Work task. Output every line below exactly, please, omitting pictures.

Dataset entries:
▬▬▬▬▬▬
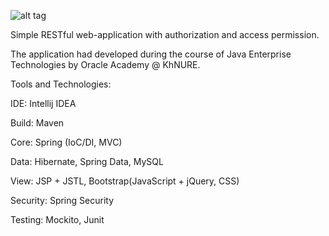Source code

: ![alt tag](http://www.longleafalliance.org/photos/misc/workInProgress.gif/image)

Simple RESTful web-application with authorization and access permission.

The application had developed during the course of Java Enterprise Technologies by Oracle Academy @ KhNURE.

Tools and Technologies:

IDE:
Intellij IDEA

Build:
Maven

Core:
Spring (IoC/DI, MVC)

Data:
Hibernate,
Spring Data,
MySQL

View:
JSP + JSTL,
Bootstrap(JavaScript + jQuery, CSS)

Security:
Spring Security

Testing:
Mockito,
Junit

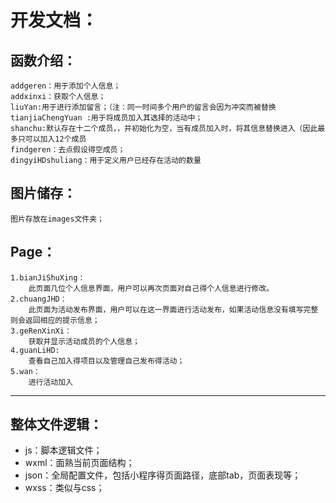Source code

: # 开发文档：
 ## 函数介绍：
    addgeren：用于添加个人信息；
    addxinxi：获取个人信息；
    liuYan:用于进行添加留言；（注：同一时间多个用户的留言会因为冲突而被替换
    tianjiaChengYuan :用于将成员加入其选择的活动中；
    shanchu:默认存在十二个成员，，并初始化为空，当有成员加入时，将其信息替换进入（因此最多只可以加入12个成员
    findgeren：去点假设得空成员；
    dingyiHDshuliang：用于定义用户已经存在活动的数量
 ## 图片储存：
    图片存放在images文件夹；
## Page：
    1.bianJiShuXing： 
        此页面几位个人信息界面，用户可以再次页面对自己得个人信息进行修改。
    2.chuangJHD：
        此页面为活动发布界面，用户可以在这一界面进行活动发布，如果活动信息没有填写完整则会返回相应的提示信息；
    3.geRenXinXi：
        获取并显示活动成员的个人信息；
    4.guanLiHD:
        查看自己加入得项目以及管理自己发布得活动；
    5.wan：
        进行活动加入
        
***

## 整体文件逻辑：
* js：脚本逻辑文件；
* wxml：面熟当前页面结构；
* json：全局配置文件，包括小程序得页面路径，底部tab，页面表现等；
* wxss：类似与css；

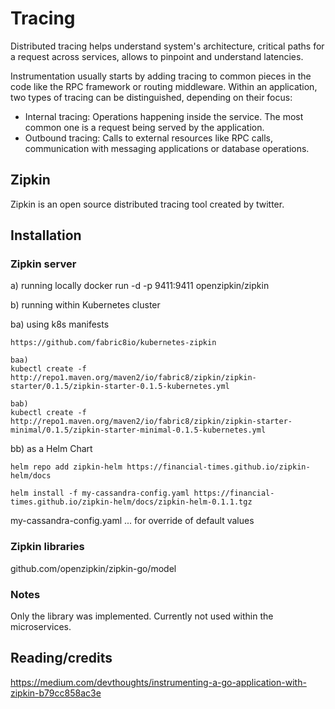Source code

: # Tracing

Distributed tracing helps understand system's architecture, critical paths for a request across services, allows to pinpoint and understand latencies.

Instrumentation usually starts by adding tracing to common pieces in the code like the RPC framework or routing middleware. Within an application, two types of tracing can be distinguished, depending on their focus:

  - Internal tracing: Operations happening inside the service. The most common one is a request being served by the application.
  - Outbound tracing: Calls to external resources like RPC calls, communication with messaging applications or database operations.


## Zipkin
Zipkin is an open source distributed tracing tool created by twitter.

## Installation

### Zipkin server
a) running locally
docker run -d -p 9411:9411 openzipkin/zipkin

b) running within Kubernetes cluster

  ba) using k8s manifests

    https://github.com/fabric8io/kubernetes-zipkin

    baa)
    kubectl create -f http://repo1.maven.org/maven2/io/fabric8/zipkin/zipkin-starter/0.1.5/zipkin-starter-0.1.5-kubernetes.yml

    bab)
    kubectl create -f http://repo1.maven.org/maven2/io/fabric8/zipkin/zipkin-starter-minimal/0.1.5/zipkin-starter-minimal-0.1.5-kubernetes.yml

  bb) as a Helm Chart

    helm repo add zipkin-helm https://financial-times.github.io/zipkin-helm/docs

    helm install -f my-cassandra-config.yaml https://financial-times.github.io/zipkin-helm/docs/zipkin-helm-0.1.1.tgz

  my-cassandra-config.yaml ... for override of default values

### Zipkin libraries
github.com/openzipkin/zipkin-go/model

### Notes
Only the library was implemented. Currently not used within the microservices.

## Reading/credits
https://medium.com/devthoughts/instrumenting-a-go-application-with-zipkin-b79cc858ac3e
▬▬▬▬▬▬
Answer for the task.
Source code

: ![alt tag](http://www.longleafalliance.org/photos/misc/workInProgress.gif/image)

Simple RESTful web-application with authorization and access permission.

The application had developed during the course of Java Enterprise Technologies by Oracle Academy @ KhNURE.

Tools and Technologies:

IDE:
Intellij IDEA

Build:
Maven

Core:
Spring (IoC/DI, MVC)

Data:
Hibernate,
Spring Data,
MySQL

View:
JSP + JSTL,
Bootstrap(JavaScript + jQuery, CSS)

Security:
Spring Security

Testing:
Mockito,
Junit

Source code

: # 开发文档：
 ## 函数介绍：
    addgeren：用于添加个人信息；
    addxinxi：获取个人信息；
    liuYan:用于进行添加留言；（注：同一时间多个用户的留言会因为冲突而被替换
    tianjiaChengYuan :用于将成员加入其选择的活动中；
    shanchu:默认存在十二个成员，，并初始化为空，当有成员加入时，将其信息替换进入（因此最多只可以加入12个成员
    findgeren：去点假设得空成员；
    dingyiHDshuliang：用于定义用户已经存在活动的数量
 ## 图片储存：
    图片存放在images文件夹；
## Page：
    1.bianJiShuXing： 
        此页面几位个人信息界面，用户可以再次页面对自己得个人信息进行修改。
    2.chuangJHD：
        此页面为活动发布界面，用户可以在这一界面进行活动发布，如果活动信息没有填写完整则会返回相应的提示信息；
    3.geRenXinXi：
        获取并显示活动成员的个人信息；
    4.guanLiHD:
        查看自己加入得项目以及管理自己发布得活动；
    5.wan：
        进行活动加入
        
***

## 整体文件逻辑：
* js：脚本逻辑文件；
* wxml：面熟当前页面结构；
* json：全局配置文件，包括小程序得页面路径，底部tab，页面表现等；
* wxss：类似与css；

Source code

: # Tracing

Distributed tracing helps understand system's architecture, critical paths for a request across services, allows to pinpoint and understand latencies.

Instrumentation usually starts by adding tracing to common pieces in the code like the RPC framework or routing middleware. Within an application, two types of tracing can be distinguished, depending on their focus:

  - Internal tracing: Operations happening inside the service. The most common one is a request being served by the application.
  - Outbound tracing: Calls to external resources like RPC calls, communication with messaging applications or database operations.


## Zipkin
Zipkin is an open source distributed tracing tool created by twitter.

## Installation

### Zipkin server
a) running locally
docker run -d -p 9411:9411 openzipkin/zipkin

b) running within Kubernetes cluster

  ba) using k8s manifests

    https://github.com/fabric8io/kubernetes-zipkin

    baa)
    kubectl create -f http://repo1.maven.org/maven2/io/fabric8/zipkin/zipkin-starter/0.1.5/zipkin-starter-0.1.5-kubernetes.yml

    bab)
    kubectl create -f http://repo1.maven.org/maven2/io/fabric8/zipkin/zipkin-starter-minimal/0.1.5/zipkin-starter-minimal-0.1.5-kubernetes.yml

  bb) as a Helm Chart

    helm repo add zipkin-helm https://financial-times.github.io/zipkin-helm/docs

    helm install -f my-cassandra-config.yaml https://financial-times.github.io/zipkin-helm/docs/zipkin-helm-0.1.1.tgz

  my-cassandra-config.yaml ... for override of default values

### Zipkin libraries
github.com/openzipkin/zipkin-go/model

### Notes
Only the library was implemented. Currently not used within the microservices.

## Reading/credits
https://medium.com/devthoughts/instrumenting-a-go-application-with-zipkin-b79cc858ac3e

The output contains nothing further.